Reputation: 77
I am making a Pentago game for someone, and I wanted to write a good code, so I decided to use operator overloading.
We have 2 classes; first one is Block class (which represents every single block of the board) and the second one is Set class (which represents a 3*3 table of blocks). Now I want to use Set as a 2d array so I can use set[foo][foo]. Can you help me to make an operator like this?
Upvotes: 4
Views: 335
Reputation: 8220
Assuming the memory is contiguous, you can return a pointer to the first element of the row.
#include <iostream>
class MyType
{
public:
static const size_t rows = 3;
static const size_t columns = 3;
static const size_t size = rows * columns;
MyType()
{
for(size_t index = 0; index < 9; ++index)
{
data[index] = index;
}
}
int* operator[](size_t index)
{
return &data[rows * index];
}
private:
int data[size];
};
int main()
{
MyType instance;
std::cout << instance[2][1] << std::endl;
}
Upvotes: 0
Reputation: 76297
There are (at least) two ways to go here.
The first is to make something like a set_row
class, which is a proxy. So you'd have something like
class set
{
public:
set_row operator[](size_t row)
{
// Return a proxy object that just sees the correct row.
return set_row(internal_buffer_pointer[row]);
}
...
};
where set_row
is something like
class set_row
{
public:
// Ctor takes a row
// Take a column, and return a reference to the correct column in the row.
element &operator[](size_t column);
};
From experience (on, ahem, VisualC++), this was slow, as it will need to construct a proxy object for each access.
The second is to forgo operator[]
, and use operator()
:
class set
{
public:
element &operator()(size_t row, size_t col);
...
};
It would be nice using operator[]
, but, unfortunately, you can't do that with it.
Upvotes: 3
Reputation: 48615
There is no operator[][]
. If you want to provide those semantics you need to overload operator[]

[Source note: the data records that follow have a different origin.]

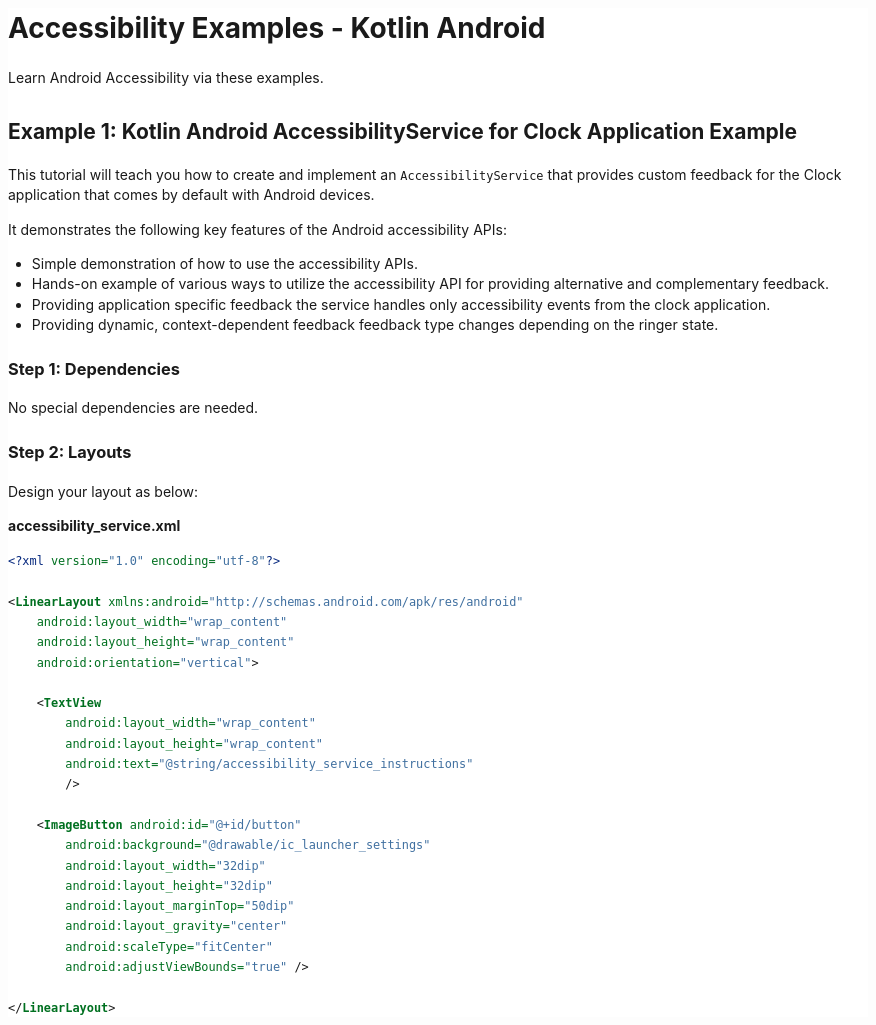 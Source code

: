 # Accessibility Examples - Kotlin Android

Learn Android Accessibility via these examples.


## Example 1: Kotlin Android AccessibilityService for Clock Application Example

This tutorial will teach you how to create and implement an `AccessibilityService` that provides custom feedback for the Clock application that comes by default with Android devices.

It demonstrates the following key features of the Android accessibility APIs:

- Simple demonstration of how to use the accessibility APIs.
- Hands-on example of various ways to utilize the accessibility API for providing alternative and complementary feedback.
- Providing application specific feedback the service handles only accessibility events from the clock application.
- Providing dynamic, context-dependent feedback feedback type changes depending on the ringer state.


### Step 1: Dependencies

No special dependencies are needed.

### Step 2: Layouts

Design your layout as below:

**accessibility_service.xml**

```xml
<?xml version="1.0" encoding="utf-8"?>

<LinearLayout xmlns:android="http://schemas.android.com/apk/res/android"
    android:layout_width="wrap_content"
    android:layout_height="wrap_content"
    android:orientation="vertical">

    <TextView
        android:layout_width="wrap_content"
        android:layout_height="wrap_content"
        android:text="@string/accessibility_service_instructions"
        />

    <ImageButton android:id="@+id/button"
        android:background="@drawable/ic_launcher_settings"
        android:layout_width="32dip"
        android:layout_height="32dip"
        android:layout_marginTop="50dip"
        android:layout_gravity="center"
        android:scaleType="fitCenter"
        android:adjustViewBounds="true" />

</LinearLayout>
```
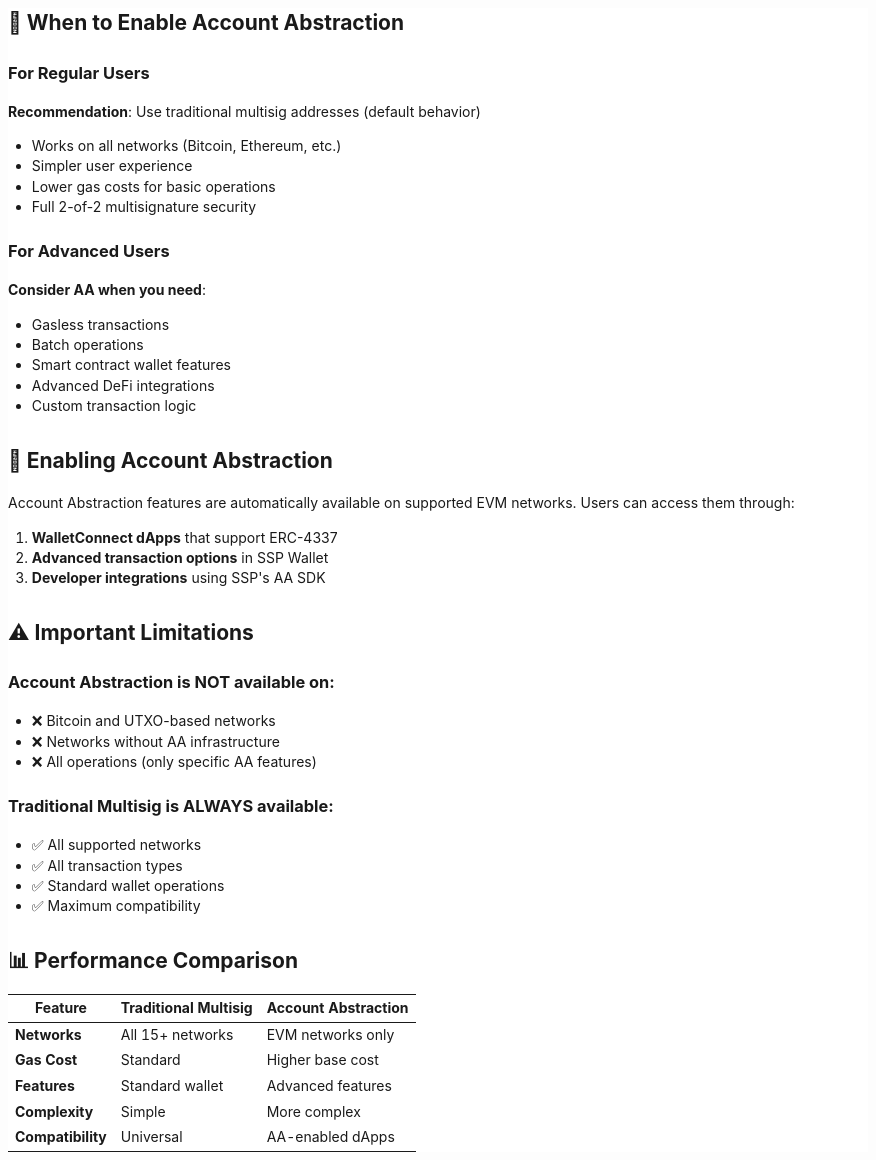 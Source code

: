 ## 🎯 When to Enable Account Abstraction

### For Regular Users
**Recommendation**: Use traditional multisig addresses (default behavior)
- Works on all networks (Bitcoin, Ethereum, etc.)
- Simpler user experience
- Lower gas costs for basic operations
- Full 2-of-2 multisignature security

### For Advanced Users
**Consider AA when you need**:
- Gasless transactions
- Batch operations
- Smart contract wallet features
- Advanced DeFi integrations
- Custom transaction logic

## 🚀 Enabling Account Abstraction

Account Abstraction features are automatically available on supported EVM networks. Users can access them through:

1. **WalletConnect dApps** that support ERC-4337
2. **Advanced transaction options** in SSP Wallet
3. **Developer integrations** using SSP's AA SDK

## ⚠️ Important Limitations

### Account Abstraction is NOT available on:
- ❌ Bitcoin and UTXO-based networks
- ❌ Networks without AA infrastructure
- ❌ All operations (only specific AA features)

### Traditional Multisig is ALWAYS available:
- ✅ All supported networks
- ✅ All transaction types
- ✅ Standard wallet operations
- ✅ Maximum compatibility

## 📊 Performance Comparison

| Feature | Traditional Multisig | Account Abstraction |
|---------|---------------------|-------------------|
| **Networks** | All 15+ networks | EVM networks only |
| **Gas Cost** | Standard | Higher base cost |
| **Features** | Standard wallet | Advanced features |
| **Complexity** | Simple | More complex |
| **Compatibility** | Universal | AA-enabled dApps |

such that it returns another object that also overloads operator[]
.
Your case can be solved using a vector of vectors:
#include <vector>
#include <cstdint>
#include <iostream>
struct Block
{
int value = 0;
};
class Set
{
std::vector<std::vector<Block> > grid;
public:
Set(): grid(3, std::vector<Block>(3)) {} // 3 x 3
std::vector<Block>& operator[](std::size_t x) { return grid[x]; }
};
int main()
{
using std::size_t;
Set set;
set[1][1].value = 1;
for(size_t x = 0; x < 3; ++x)
{
for(size_t y = 0; y < 3; ++y)
{
std::cout << set[x][y].value << ' ';
}
std::cout << '\n';
}
}
Output:
0 0 0
0 1 0
0 0 0
This works because Set::operator[]
returns reference to a std::vector
and the std::vector
overloads operator[]
to return a reference to a Block
.
Upvotes: 1
Reputation: 114481
A very simple solution is
struct MyClass {
int x[3][3];
int* operator[](int row) { return &(x[row][0]); }
};
i.e. returning an element*
from operator[]
.
This allows using
myinstance[row][col]
Upvotes: 3
Reputation: 36597
There is no way to supply an operator[][]
for a class.
However, if your Set
supplies an operator[]()
, that operator can return a reference to something else that also has an operator[]()
.
For example;
class Row
{
public:
Block &operator[](int block_no) {return data[block_no];};
private:
std::vector<Block> data;
};
class Set
{
public:
Row &operator[](int row_no) {return row[row_no];};
private:
std::vector<Row> row;
};
int main()
{
Set s;
// assume s is set up appropriately
Block b = s[2][3]; // equivalent to s.operator[](2).operator[](3)
}
Obviously, it is also necessary to do relevant error checking, set up the contents of the classes correctly, etc.